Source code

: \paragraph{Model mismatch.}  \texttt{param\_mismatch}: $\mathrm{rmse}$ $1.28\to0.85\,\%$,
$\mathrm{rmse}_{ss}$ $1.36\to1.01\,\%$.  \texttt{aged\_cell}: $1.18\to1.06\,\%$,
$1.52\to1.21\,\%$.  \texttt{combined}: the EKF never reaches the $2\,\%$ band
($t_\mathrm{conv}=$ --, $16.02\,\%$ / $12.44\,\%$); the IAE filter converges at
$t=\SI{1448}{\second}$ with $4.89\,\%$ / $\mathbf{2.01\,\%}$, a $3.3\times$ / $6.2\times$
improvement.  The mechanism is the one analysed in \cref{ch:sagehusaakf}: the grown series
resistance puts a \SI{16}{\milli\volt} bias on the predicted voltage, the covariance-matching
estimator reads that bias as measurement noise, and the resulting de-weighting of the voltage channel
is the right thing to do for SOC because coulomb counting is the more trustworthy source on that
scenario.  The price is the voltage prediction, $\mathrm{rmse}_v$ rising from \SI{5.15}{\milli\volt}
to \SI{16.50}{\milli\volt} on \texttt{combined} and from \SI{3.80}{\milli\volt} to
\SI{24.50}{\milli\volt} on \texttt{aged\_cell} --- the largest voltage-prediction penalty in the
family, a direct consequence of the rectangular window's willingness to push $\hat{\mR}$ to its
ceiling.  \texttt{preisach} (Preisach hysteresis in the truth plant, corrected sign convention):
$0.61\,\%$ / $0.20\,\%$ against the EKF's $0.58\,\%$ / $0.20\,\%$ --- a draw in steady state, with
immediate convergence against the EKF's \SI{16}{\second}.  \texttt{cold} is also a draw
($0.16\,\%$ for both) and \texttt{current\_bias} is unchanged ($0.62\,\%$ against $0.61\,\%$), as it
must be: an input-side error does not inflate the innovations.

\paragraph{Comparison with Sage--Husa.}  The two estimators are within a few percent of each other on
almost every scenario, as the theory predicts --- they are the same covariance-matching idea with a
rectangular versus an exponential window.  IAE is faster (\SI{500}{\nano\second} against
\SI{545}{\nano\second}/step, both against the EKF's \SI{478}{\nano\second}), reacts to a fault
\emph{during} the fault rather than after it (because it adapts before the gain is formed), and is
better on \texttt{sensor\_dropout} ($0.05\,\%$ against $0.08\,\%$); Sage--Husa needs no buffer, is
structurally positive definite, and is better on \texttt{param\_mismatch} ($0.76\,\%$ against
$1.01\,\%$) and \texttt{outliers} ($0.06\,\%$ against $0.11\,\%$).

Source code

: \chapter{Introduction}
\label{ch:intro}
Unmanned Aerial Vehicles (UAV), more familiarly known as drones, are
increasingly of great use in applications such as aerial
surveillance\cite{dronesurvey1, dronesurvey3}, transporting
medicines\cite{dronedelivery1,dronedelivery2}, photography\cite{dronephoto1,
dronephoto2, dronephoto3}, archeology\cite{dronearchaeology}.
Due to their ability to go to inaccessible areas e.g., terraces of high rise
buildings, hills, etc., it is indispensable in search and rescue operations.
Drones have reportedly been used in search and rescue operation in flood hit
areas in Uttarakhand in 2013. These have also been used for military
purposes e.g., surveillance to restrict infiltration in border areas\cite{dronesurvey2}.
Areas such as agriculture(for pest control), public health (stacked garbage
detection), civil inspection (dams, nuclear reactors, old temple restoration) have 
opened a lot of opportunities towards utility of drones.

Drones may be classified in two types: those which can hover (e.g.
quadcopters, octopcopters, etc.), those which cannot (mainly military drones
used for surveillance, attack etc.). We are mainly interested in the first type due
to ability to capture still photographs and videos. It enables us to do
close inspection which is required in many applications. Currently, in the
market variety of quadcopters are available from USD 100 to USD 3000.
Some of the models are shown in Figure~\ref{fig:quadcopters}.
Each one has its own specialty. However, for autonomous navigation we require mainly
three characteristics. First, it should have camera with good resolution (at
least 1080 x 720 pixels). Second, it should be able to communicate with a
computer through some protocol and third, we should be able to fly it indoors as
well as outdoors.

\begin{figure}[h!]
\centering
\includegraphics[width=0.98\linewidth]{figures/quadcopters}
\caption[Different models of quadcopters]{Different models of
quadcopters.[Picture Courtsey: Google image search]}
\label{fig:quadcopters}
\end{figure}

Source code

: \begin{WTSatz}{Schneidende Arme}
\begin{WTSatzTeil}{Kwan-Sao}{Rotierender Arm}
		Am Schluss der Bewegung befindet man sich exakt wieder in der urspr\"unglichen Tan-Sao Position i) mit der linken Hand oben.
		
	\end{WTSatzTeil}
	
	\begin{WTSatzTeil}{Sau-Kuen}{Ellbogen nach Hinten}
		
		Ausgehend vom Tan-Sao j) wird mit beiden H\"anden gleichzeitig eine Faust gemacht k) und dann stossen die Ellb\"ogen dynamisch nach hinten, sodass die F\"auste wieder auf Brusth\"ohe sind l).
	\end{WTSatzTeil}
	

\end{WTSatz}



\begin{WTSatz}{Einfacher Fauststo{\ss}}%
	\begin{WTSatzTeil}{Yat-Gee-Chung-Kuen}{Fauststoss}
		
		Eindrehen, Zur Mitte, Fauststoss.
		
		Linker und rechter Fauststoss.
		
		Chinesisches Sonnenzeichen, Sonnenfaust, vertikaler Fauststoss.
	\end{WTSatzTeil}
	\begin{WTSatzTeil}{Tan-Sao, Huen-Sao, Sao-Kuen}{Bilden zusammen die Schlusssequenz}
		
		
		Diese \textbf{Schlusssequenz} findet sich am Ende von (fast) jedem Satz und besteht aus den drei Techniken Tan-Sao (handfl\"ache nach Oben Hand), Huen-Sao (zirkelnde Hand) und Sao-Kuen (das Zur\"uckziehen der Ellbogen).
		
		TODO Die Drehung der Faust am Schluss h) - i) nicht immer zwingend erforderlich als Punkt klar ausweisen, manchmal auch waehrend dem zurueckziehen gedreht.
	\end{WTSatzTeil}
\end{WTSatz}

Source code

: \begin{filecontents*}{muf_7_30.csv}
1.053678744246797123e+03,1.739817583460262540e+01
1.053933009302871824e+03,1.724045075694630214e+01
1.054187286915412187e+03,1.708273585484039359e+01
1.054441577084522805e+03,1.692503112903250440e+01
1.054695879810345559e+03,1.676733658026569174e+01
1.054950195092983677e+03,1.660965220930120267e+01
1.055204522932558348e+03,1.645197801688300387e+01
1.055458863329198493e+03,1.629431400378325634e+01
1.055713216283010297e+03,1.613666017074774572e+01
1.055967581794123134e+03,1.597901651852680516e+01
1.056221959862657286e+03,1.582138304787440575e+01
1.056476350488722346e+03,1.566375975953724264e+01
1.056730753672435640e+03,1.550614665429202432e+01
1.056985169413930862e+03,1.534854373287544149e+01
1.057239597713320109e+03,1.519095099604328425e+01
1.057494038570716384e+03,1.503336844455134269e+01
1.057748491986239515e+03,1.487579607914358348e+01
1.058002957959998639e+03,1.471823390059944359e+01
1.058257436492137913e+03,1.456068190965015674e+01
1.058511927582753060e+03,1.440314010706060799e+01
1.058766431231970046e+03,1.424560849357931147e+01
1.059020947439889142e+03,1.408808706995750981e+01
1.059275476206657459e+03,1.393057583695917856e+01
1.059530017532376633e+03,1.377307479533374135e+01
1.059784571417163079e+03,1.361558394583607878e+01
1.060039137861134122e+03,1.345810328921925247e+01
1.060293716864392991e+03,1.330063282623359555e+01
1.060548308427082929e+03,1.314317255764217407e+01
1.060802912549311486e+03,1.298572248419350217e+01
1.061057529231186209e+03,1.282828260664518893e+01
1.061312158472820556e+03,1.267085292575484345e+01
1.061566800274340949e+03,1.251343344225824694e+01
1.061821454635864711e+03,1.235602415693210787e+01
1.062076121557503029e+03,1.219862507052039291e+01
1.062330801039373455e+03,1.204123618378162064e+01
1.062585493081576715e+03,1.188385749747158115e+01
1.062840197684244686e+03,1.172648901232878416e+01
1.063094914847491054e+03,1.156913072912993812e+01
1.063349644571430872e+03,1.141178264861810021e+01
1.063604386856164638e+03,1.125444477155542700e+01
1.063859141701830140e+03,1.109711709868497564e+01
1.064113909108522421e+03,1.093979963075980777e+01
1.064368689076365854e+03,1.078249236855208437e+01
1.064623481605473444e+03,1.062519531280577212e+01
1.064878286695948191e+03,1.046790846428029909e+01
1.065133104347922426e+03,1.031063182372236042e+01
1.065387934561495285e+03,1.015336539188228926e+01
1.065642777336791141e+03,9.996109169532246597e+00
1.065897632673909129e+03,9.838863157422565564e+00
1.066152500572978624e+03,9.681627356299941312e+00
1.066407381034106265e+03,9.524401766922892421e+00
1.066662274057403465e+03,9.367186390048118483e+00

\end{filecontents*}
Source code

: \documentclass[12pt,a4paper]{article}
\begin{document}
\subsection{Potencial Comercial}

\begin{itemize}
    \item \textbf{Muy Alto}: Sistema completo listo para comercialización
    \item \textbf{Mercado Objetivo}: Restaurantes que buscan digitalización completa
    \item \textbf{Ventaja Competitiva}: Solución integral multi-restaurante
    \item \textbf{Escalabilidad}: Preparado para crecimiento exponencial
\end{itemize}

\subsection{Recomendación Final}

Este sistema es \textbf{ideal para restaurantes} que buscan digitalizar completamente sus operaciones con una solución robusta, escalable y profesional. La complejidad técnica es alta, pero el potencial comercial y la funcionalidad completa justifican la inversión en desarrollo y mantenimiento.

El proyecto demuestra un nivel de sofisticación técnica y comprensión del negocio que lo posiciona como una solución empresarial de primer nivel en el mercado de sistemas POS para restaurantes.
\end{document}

EXERCISE INSTRUCTIONS =
In the listing above, transcribe exactly everything from the line containing "the $2\,\%$ band" down to the line containing "penalty in the", including both and nothing more.

TASK SOLUTION =
$1.52\to1.21\,\%$.  \texttt{combined}: the EKF never reaches the $2\,\%$ band
($t_\mathrm{conv}=$ --, $16.02\,\%$ / $12.44\,\%$); the IAE filter converges at
$t=\SI{1448}{\second}$ with $4.89\,\%$ / $\mathbf{2.01\,\%}$, a $3.3\times$ / $6.2\times$
improvement.  The mechanism is the one analysed in \cref{ch:sagehusaakf}: the grown series
resistance puts a \SI{16}{\milli\volt} bias on the predicted voltage, the covariance-matching
estimator reads that bias as measurement noise, and the resulting de-weighting of the voltage channel
is the right thing to do for SOC because coulomb counting is the more trustworthy source on that
scenario.  The price is the voltage prediction, $\mathrm{rmse}_v$ rising from \SI{5.15}{\milli\volt}
to \SI{16.50}{\milli\volt} on \texttt{combined} and from \SI{3.80}{\milli\volt} to
\SI{24.50}{\milli\volt} on \texttt{aged\_cell} --- the largest voltage-prediction penalty in the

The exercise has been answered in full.